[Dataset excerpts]

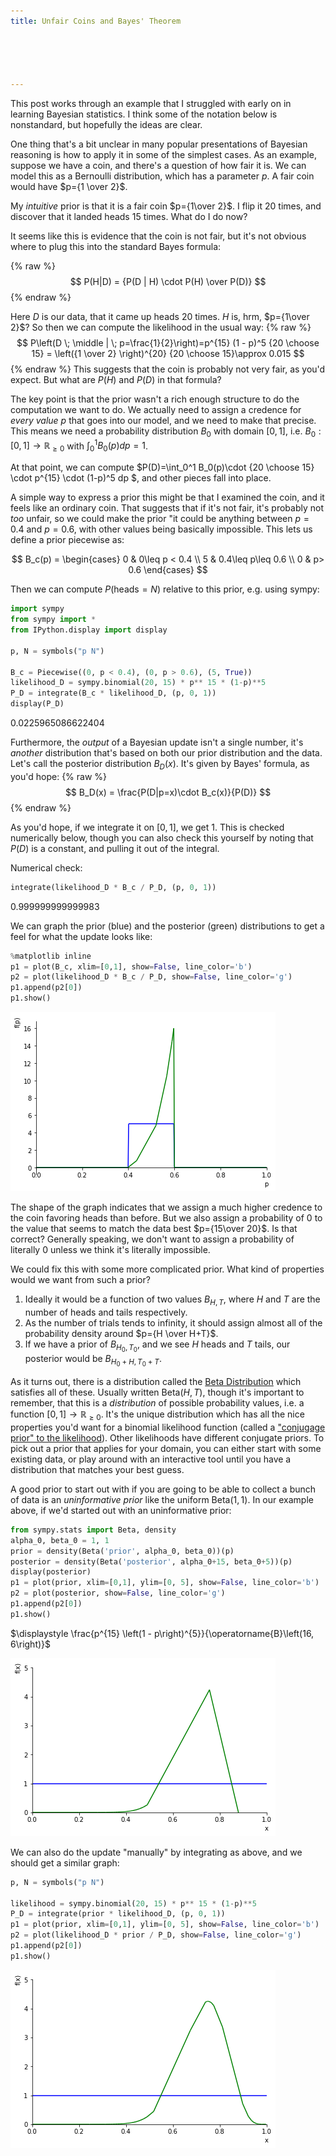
 ```yaml
---
title: Unfair Coins and Bayes' Theorem





---
```



This post works through an example that I struggled with early on in learning Bayesian statistics. I think some of the notation below is nonstandard, but hopefully the ideas are clear.

One thing that's a bit unclear in many popular presentations of Bayesian reasoning is how to apply it in some of the simplest cases. As an example, suppose we have a coin, and there's a question of how fair it is. We can model this as a Bernoulli distribution, which has a parameter $p$. A fair coin would have $p={1 \over 2}$.

My _intuitive_ prior is that it is a fair coin $p={1\over 2}$. I flip it 20 times, and discover that it landed heads 15 times. What do I do now?

It seems like this is evidence that the coin is not fair, but it's not obvious where to plug this into the standard Bayes formula:

{% raw %}
$$ P(H|D) = {P(D | H) \cdot P(H) \over P(D)} $$
{% endraw %}

Here $D$ is our data, that it came up heads 20 times. $H$ is, hrm, $p={1\over 2}$? So then we can compute the likelihood in the usual way:
{% raw %}
$$ P\left(D \; \middle | \; p=\frac{1}{2}\right)=p^{15} (1 - p)^5 {20 \choose 15} = \left({1 \over 2} \right)^{20} {20 \choose 15}\approx 0.015 $$
{% endraw %}
This suggests that the coin is probably not very fair, as you'd expect. But what are $P(H)$ and $P(D)$ in that formula?

The key point is that the prior wasn't a rich enough structure to do the computation we want to do. We actually need to assign a credence for _every value_ $p$ that goes into our model, and we need to make that precise. This means we need a probability distribution $B_0$ with domain $[0, 1]$, i.e. $B_0: [0, 1] \to \mathbb{R}_{\geq 0}$ with $\int_0^1 B_0(p)dp =1$.

At that point, we can compute $P(D)=\int_0^1 B_0(p)\cdot {20 \choose 15} \cdot p^{15} \cdot (1-p)^5 dp $, and other pieces fall into place.

A simple way to express a prior this might be that I examined the coin, and it feels like an ordinary coin. That suggests that if it's not fair, it's probably not _too_ unfair, so we could make the prior "it could be anything between $p=0.4$ and $p=0.6$, with other values being basically impossible. This lets us define a prior piecewise as:

$$ B_c(p) = \begin{cases} 
      0 & 0\leq p < 0.4 \\
      5 & 0.4\leq p\leq 0.6 \\
      0 & p>  0.6
   \end{cases}
$$

Then we can compute $P(\textrm{heads}=N)$ relative to this prior, e.g. using sympy:
<div class="codecell" markdown="1">
<div class="input_area" markdown="1">

```python
import sympy
from sympy import *
from IPython.display import display

p, N = symbols("p N")

B_c = Piecewise((0, p < 0.4), (0, p > 0.6), (5, True))
likelihood_D = sympy.binomial(20, 15) * p** 15 * (1-p)**5
P_D = integrate(B_c * likelihood_D, (p, 0, 1))
display(P_D)
```

</div>
<div class="output_area" markdown="1">


$\displaystyle 0.0225965086622404$


</div>

</div>

Furthermore, the _output_ of a Bayesian update isn't a single number, it's _another_ distribution that's based on both our prior distribution and the data. Let's call the posterior distribution $B_D(x)$. It's given by Bayes' formula, as you'd hope:
{% raw %}
$$ B_D(x) = \frac{P(D|p=x)\cdot B_c(x)}{P(D)} $$
{% endraw %}

As you'd hope, if we integrate it on $[0,1]$, we get $1$. This is checked numerically below, though you can also check this yourself by noting that $P(D)$ is a constant, and pulling it out of the integral.

Numerical check:
<div class="codecell" markdown="1">
<div class="input_area" markdown="1">

```python
integrate(likelihood_D * B_c / P_D, (p, 0, 1))
```

</div>
<div class="output_area" markdown="1">




$\displaystyle 0.999999999999983$



</div>

</div>

We can graph the prior (blue) and the posterior (green) distributions to get a feel for what the update looks like:
<div class="codecell" markdown="1">
<div class="input_area" markdown="1">

```python
%matplotlib inline
p1 = plot(B_c, xlim=[0,1], show=False, line_color='b')
p2 = plot(likelihood_D * B_c / P_D, show=False, line_color='g')
p1.append(p2[0])
p1.show()
```

</div>
<div class="output_area" markdown="1">


![png](/images/2022-04-26-Beta-Distribution-and-Unfair-Coins_files/output_5_0.png)


</div>

</div>

The shape of the graph indicates that we assign a much higher credence to the coin favoring heads than before. But we also assign a probability of $0$ to the value that seems to match the data best $p={15\over 20}$. Is that correct? Generally speaking, we don't want to assign a probability of literally $0$ unless we think it's literally impossible.

We could fix this with some more complicated prior. What kind of properties would we want from such a prior? 

1. Ideally it would be a function of two values $B_{H,T}$, where $H$ and $T$ are the number of heads and tails respectively. 
2. As the number of trials tends to infinity, it should assign almost all of the probability density around $p={H \over H+T}$.
3. If we have a prior of $B_{H_0,T_0}$, and we see $H$ heads and $T$ tails, our posterior would be $B_{H_0 + H, T_0 + T}$.

As it turns out, there is a distribution called the [Beta Distribution](https://en.wikipedia.org/wiki/Beta_distribution) which satisfies all of these. Usually written $\textrm{Beta}(H, T)$, though it's important to remember, that this is a _distribution_ of possible probability values, i.e. a function $[0,1]\to\mathbb{R}_{\geq 0}$. It's the unique distribution which has all the nice properties you'd want for a binomial likelihood function (called a ["conjugage prior" to the likelihood](https://en.wikipedia.org/wiki/Conjugate_prior)). Other likelihoods have different conjugate priors. To pick out a prior that applies for your domain, you can either start with some existing data, or play around with an interactive tool until you have a distribution that matches your best guess. 

A good prior to start out with if you are going to be able to collect a bunch of data is an _uninformative prior_ like the uniform $\textrm{Beta}(1, 1)$. In our example above, if we'd started out with an uninformative prior:
<div class="codecell" markdown="1">
<div class="input_area" markdown="1">

```python
from sympy.stats import Beta, density
alpha_0, beta_0 = 1, 1
prior = density(Beta('prior', alpha_0, beta_0))(p)
posterior = density(Beta('posterior', alpha_0+15, beta_0+5))(p)
display(posterior)
p1 = plot(prior, xlim=[0,1], ylim=[0, 5], show=False, line_color='b')
p2 = plot(posterior, show=False, line_color='g')
p1.append(p2[0])
p1.show()
```

</div>
<div class="output_area" markdown="1">


$\displaystyle \frac{p^{15} \left(1 - p\right)^{5}}{\operatorname{B}\left(16, 6\right)}$



![png](/images/2022-04-26-Beta-Distribution-and-Unfair-Coins_files/output_7_1.png)


</div>

</div>

We can also do the update "manually" by integrating as above, and we should get a similar graph:
<div class="codecell" markdown="1">
<div class="input_area" markdown="1">

```python
p, N = symbols("p N")

likelihood = sympy.binomial(20, 15) * p** 15 * (1-p)**5
P_D = integrate(prior * likelihood_D, (p, 0, 1))
p1 = plot(prior, xlim=[0,1], ylim=[0, 5], show=False, line_color='b')
p2 = plot(likelihood_D * prior / P_D, show=False, line_color='g')
p1.append(p2[0])
p1.show()
```

</div>
<div class="output_area" markdown="1">


![png](/images/2022-04-26-Beta-Distribution-and-Unfair-Coins_files/output_9_0.png)


</div>

</div>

■ What to produce:
Reproduce the data word for word, excluding its pictures.

■ Reply:
 ```yaml
---
title: Unfair Coins and Bayes' Theorem





---
```



This post works through an example that I struggled with early on in learning Bayesian statistics. I think some of the notation below is nonstandard, but hopefully the ideas are clear.

One thing that's a bit unclear in many popular presentations of Bayesian reasoning is how to apply it in some of the simplest cases. As an example, suppose we have a coin, and there's a question of how fair it is. We can model this as a Bernoulli distribution, which has a parameter $p$. A fair coin would have $p={1 \over 2}$.

My _intuitive_ prior is that it is a fair coin $p={1\over 2}$. I flip it 20 times, and discover that it landed heads 15 times. What do I do now?

It seems like this is evidence that the coin is not fair, but it's not obvious where to plug this into the standard Bayes formula:

{% raw %}
$$ P(H|D) = {P(D | H) \cdot P(H) \over P(D)} $$
{% endraw %}

Here $D$ is our data, that it came up heads 20 times. $H$ is, hrm, $p={1\over 2}$? So then we can compute the likelihood in the usual way:
{% raw %}
$$ P\left(D \; \middle | \; p=\frac{1}{2}\right)=p^{15} (1 - p)^5 {20 \choose 15} = \left({1 \over 2} \right)^{20} {20 \choose 15}\approx 0.015 $$
{% endraw %}
This suggests that the coin is probably not very fair, as you'd expect. But what are $P(H)$ and $P(D)$ in that formula?

The key point is that the prior wasn't a rich enough structure to do the computation we want to do. We actually need to assign a credence for _every value_ $p$ that goes into our model, and we need to make that precise. This means we need a probability distribution $B_0$ with domain $[0, 1]$, i.e. $B_0: [0, 1] \to \mathbb{R}_{\geq 0}$ with $\int_0^1 B_0(p)dp =1$.

At that point, we can compute $P(D)=\int_0^1 B_0(p)\cdot {20 \choose 15} \cdot p^{15} \cdot (1-p)^5 dp $, and other pieces fall into place.

A simple way to express a prior this might be that I examined the coin, and it feels like an ordinary coin. That suggests that if it's not fair, it's probably not _too_ unfair, so we could make the prior "it could be anything between $p=0.4$ and $p=0.6$, with other values being basically impossible. This lets us define a prior piecewise as:

$$ B_c(p) = \begin{cases} 
      0 & 0\leq p < 0.4 \\
      5 & 0.4\leq p\leq 0.6 \\
      0 & p>  0.6
   \end{cases}
$$

Then we can compute $P(\textrm{heads}=N)$ relative to this prior, e.g. using sympy:
<div class="codecell" markdown="1">
<div class="input_area" markdown="1">

```python
import sympy
from sympy import *
from IPython.display import display

p, N = symbols("p N")

B_c = Piecewise((0, p < 0.4), (0, p > 0.6), (5, True))
likelihood_D = sympy.binomial(20, 15) * p** 15 * (1-p)**5
P_D = integrate(B_c * likelihood_D, (p, 0, 1))
display(P_D)
```

</div>
<div class="output_area" markdown="1">


$\displaystyle 0.0225965086622404$


</div>

</div>

Furthermore, the _output_ of a Bayesian update isn't a single number, it's _another_ distribution that's based on both our prior distribution and the data. Let's call the posterior distribution $B_D(x)$. It's given by Bayes' formula, as you'd hope:
{% raw %}
$$ B_D(x) = \frac{P(D|p=x)\cdot B_c(x)}{P(D)} $$
{% endraw %}

As you'd hope, if we integrate it on $[0,1]$, we get $1$. This is checked numerically below, though you can also check this yourself by noting that $P(D)$ is a constant, and pulling it out of the integral.

Numerical check:
<div class="codecell" markdown="1">
<div class="input_area" markdown="1">

```python
integrate(likelihood_D * B_c / P_D, (p, 0, 1))
```

</div>
<div class="output_area" markdown="1">




$\displaystyle 0.999999999999983$



</div>

</div>

We can graph the prior (blue) and the posterior (green) distributions to get a feel for what the update looks like:
<div class="codecell" markdown="1">
<div class="input_area" markdown="1">

```python
%matplotlib inline
p1 = plot(B_c, xlim=[0,1], show=False, line_color='b')
p2 = plot(likelihood_D * B_c / P_D, show=False, line_color='g')
p1.append(p2[0])
p1.show()
```

</div>
<div class="output_area" markdown="1">


![png](/images/2022-04-26-Beta-Distribution-and-Unfair-Coins_files/output_5_0.png)


</div>

</div>

The shape of the graph indicates that we assign a much higher credence to the coin favoring heads than before. But we also assign a probability of $0$ to the value that seems to match the data best $p={15\over 20}$. Is that correct? Generally speaking, we don't want to assign a probability of literally $0$ unless we think it's literally impossible.

We could fix this with some more complicated prior. What kind of properties would we want from such a prior? 

1. Ideally it would be a function of two values $B_{H,T}$, where $H$ and $T$ are the number of heads and tails respectively. 
2. As the number of trials tends to infinity, it should assign almost all of the probability density around $p={H \over H+T}$.
3. If we have a prior of $B_{H_0,T_0}$, and we see $H$ heads and $T$ tails, our posterior would be $B_{H_0 + H, T_0 + T}$.

As it turns out, there is a distribution called the [Beta Distribution](https://en.wikipedia.org/wiki/Beta_distribution) which satisfies all of these. Usually written $\textrm{Beta}(H, T)$, though it's important to remember, that this is a _distribution_ of possible probability values, i.e. a function $[0,1]\to\mathbb{R}_{\geq 0}$. It's the unique distribution which has all the nice properties you'd want for a binomial likelihood function (called a ["conjugage prior" to the likelihood](https://en.wikipedia.org/wiki/Conjugate_prior)). Other likelihoods have different conjugate priors. To pick out a prior that applies for your domain, you can either start with some existing data, or play around with an interactive tool until you have a distribution that matches your best guess. 

A good prior to start out with if you are going to be able to collect a bunch of data is an _uninformative prior_ like the uniform $\textrm{Beta}(1, 1)$. In our example above, if we'd started out with an uninformative prior:
<div class="codecell" markdown="1">
<div class="input_area" markdown="1">

```python
from sympy.stats import Beta, density
alpha_0, beta_0 = 1, 1
prior = density(Beta('prior', alpha_0, beta_0))(p)
posterior = density(Beta('posterior', alpha_0+15, beta_0+5))(p)
display(posterior)
p1 = plot(prior, xlim=[0,1], ylim=[0, 5], show=False, line_color='b')
p2 = plot(posterior, show=False, line_color='g')
p1.append(p2[0])
p1.show()
```

</div>
<div class="output_area" markdown="1">


$\displaystyle \frac{p^{15} \left(1 - p\right)^{5}}{\operatorname{B}\left(16, 6\right)}$



![png](/images/2022-04-26-Beta-Distribution-and-Unfair-Coins_files/output_7_1.png)


</div>

</div>

We can also do the update "manually" by integrating as above, and we should get a similar graph:
<div class="codecell" markdown="1">
<div class="input_area" markdown="1">

```python
p, N = symbols("p N")

likelihood = sympy.binomial(20, 15) * p** 15 * (1-p)**5
P_D = integrate(prior * likelihood_D, (p, 0, 1))
p1 = plot(prior, xlim=[0,1], ylim=[0, 5], show=False, line_color='b')
p2 = plot(likelihood_D * prior / P_D, show=False, line_color='g')
p1.append(p2[0])
p1.show()
```

</div>
<div class="output_area" markdown="1">


![png](/images/2022-04-26-Beta-Distribution-and-Unfair-Coins_files/output_9_0.png)


</div>

</div>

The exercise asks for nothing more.